105 A.D.2d 803 | N.Y. App. Div. | 1984
Appeal by defendant from a judgment of the Supreme Court, Kings County (Kramer, J.), rendered December 22, 1981, convicting him of robbery in the first degree, upon a jury verdict, and imposing sentence. The appeal brings up for review the denial, after a hearing (Lombardo, J.), of defendant’s motion to dismiss the indictment on the ground that he was deprived of his right to a speedy trial (CPL 30.30).
Judgment reversed, on the law, motion to dismiss indictment granted, indictment dismissed and case remitted to the Supreme Court, Kings County, for the purpose of entering an order in its discretion pursuant to CPL 160.50.
Pursuant to CPL 30.30 (subd 1, par [a]; subd 4) the People must announce their readiness for trial within six months of the commencement of a criminal proceeding charging the defendant with a felony, less certain excludable periods.
CPL 30.30 (subd 5, par [a]) states that: “(a) where the defendant is to be tried following the withdrawal of the plea of guilty or is to be retried following a mistrial, an order for a new trial or an appeal or collateral attack, the criminal action and the commitment to the custody of the sheriff, if any, must be deemed to have commenced on the date the withdrawal of the plea of guilty or the date the order occasioning a retrial becomes final”.
In this case, the order of this court which occasioned a retrial became final when it was affirmed by the Court of Appeals on February 17, 1981 and the six-month period thus began to run on that date (cf. People v Gaggi, 102 AD2d 422; People v Passero, 96 AD2d 721). Hence, the People were required to be ready for trial on or before August 17, 1981, and since the defendant demonstrated their failure to do so, the People bear the burden of proving that some of the applicable six-month period is excludable (People v Berkowitz, 50 NY2d 333, 348-349).
At the hearing held on the defendant’s speedy trial motion, the People contended that they needed a reasonable amount of time to obtain a transcript of the prior trial and locate their complaining witness.
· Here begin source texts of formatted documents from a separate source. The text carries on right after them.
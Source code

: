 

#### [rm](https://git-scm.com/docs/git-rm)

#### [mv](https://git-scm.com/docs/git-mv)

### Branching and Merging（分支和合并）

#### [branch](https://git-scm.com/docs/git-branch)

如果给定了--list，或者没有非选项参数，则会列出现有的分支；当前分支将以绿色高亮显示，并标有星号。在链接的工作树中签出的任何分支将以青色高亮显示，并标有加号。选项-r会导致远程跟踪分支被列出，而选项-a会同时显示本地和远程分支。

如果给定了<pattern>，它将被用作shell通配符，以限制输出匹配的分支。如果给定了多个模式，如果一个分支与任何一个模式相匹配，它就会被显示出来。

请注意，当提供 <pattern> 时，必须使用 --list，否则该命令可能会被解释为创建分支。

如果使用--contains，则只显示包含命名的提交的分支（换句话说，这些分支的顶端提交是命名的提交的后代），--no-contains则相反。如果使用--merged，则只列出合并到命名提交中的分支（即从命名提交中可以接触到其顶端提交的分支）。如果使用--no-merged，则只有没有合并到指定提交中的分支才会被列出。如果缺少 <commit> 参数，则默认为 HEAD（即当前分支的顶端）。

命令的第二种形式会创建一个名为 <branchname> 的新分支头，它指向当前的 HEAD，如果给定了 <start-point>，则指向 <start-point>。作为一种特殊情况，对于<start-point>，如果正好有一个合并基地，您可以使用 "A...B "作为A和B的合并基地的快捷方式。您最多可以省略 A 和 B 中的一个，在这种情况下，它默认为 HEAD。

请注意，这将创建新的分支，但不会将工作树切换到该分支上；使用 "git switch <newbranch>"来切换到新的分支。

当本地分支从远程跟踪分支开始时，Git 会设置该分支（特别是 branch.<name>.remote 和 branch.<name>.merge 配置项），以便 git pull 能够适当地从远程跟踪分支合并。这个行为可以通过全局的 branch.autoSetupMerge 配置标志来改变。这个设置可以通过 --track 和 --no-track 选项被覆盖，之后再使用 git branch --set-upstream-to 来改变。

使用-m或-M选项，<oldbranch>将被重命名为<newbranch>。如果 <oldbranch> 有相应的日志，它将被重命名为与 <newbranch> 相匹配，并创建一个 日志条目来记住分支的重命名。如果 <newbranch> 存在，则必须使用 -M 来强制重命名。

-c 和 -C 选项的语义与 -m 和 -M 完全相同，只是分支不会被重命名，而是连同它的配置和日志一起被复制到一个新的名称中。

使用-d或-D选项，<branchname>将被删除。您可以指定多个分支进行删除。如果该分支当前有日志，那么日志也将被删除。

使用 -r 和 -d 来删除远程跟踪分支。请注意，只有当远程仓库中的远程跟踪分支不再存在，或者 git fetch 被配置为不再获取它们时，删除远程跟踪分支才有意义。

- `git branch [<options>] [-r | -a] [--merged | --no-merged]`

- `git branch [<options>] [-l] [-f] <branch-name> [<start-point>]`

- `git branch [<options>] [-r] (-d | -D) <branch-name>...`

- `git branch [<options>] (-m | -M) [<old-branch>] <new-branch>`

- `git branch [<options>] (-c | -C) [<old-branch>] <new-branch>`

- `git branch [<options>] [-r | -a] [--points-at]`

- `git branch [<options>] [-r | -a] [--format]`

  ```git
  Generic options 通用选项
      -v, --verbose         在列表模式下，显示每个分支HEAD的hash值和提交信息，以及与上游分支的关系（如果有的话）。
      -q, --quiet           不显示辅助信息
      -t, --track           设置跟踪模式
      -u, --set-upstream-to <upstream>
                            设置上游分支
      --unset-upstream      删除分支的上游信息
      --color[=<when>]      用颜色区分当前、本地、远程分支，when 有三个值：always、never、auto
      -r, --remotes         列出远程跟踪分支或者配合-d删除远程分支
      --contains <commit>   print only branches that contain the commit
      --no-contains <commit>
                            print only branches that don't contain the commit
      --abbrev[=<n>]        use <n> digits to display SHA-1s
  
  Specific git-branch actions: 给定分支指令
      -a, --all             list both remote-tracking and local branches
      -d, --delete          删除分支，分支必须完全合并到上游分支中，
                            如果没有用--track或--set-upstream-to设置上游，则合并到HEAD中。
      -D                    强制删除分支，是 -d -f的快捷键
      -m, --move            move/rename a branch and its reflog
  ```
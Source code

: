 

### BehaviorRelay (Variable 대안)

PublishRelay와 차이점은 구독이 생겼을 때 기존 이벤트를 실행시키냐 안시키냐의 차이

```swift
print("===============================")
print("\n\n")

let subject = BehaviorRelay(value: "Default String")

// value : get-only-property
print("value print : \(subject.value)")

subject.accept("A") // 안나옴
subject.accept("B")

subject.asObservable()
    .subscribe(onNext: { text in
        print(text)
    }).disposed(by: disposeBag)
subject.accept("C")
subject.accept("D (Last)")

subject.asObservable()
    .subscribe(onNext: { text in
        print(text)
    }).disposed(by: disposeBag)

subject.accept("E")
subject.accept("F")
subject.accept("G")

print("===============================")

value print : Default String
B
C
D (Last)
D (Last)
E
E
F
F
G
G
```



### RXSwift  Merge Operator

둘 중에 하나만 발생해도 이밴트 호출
However, a review of the record reveals a failure to prove that the District Attorney exercised due diligence in the attempt to locate the witness or obtain the transcript and hence the exclusion of any period of time based on these claimed exceptional circumstances is not warranted (CPL 30.30, subd 4, par [g], cl [i]; People v Zirpola, 57 NY2d 706, 708).
Although an adjournment on consent from June 29 to July 22 concededly results in the exclusion of 23 days in computing the six-month period, the People did not move this case to trial until 29 days after the expiration of the six-month period, and thus were six days late.
Defendant’s speedy trial motion should, therefore, have been granted.
In light of our determination, defendant’s other contentions need not be reached. Lazer, J. P., Brown, Boyers and Fiber, JJ., concur.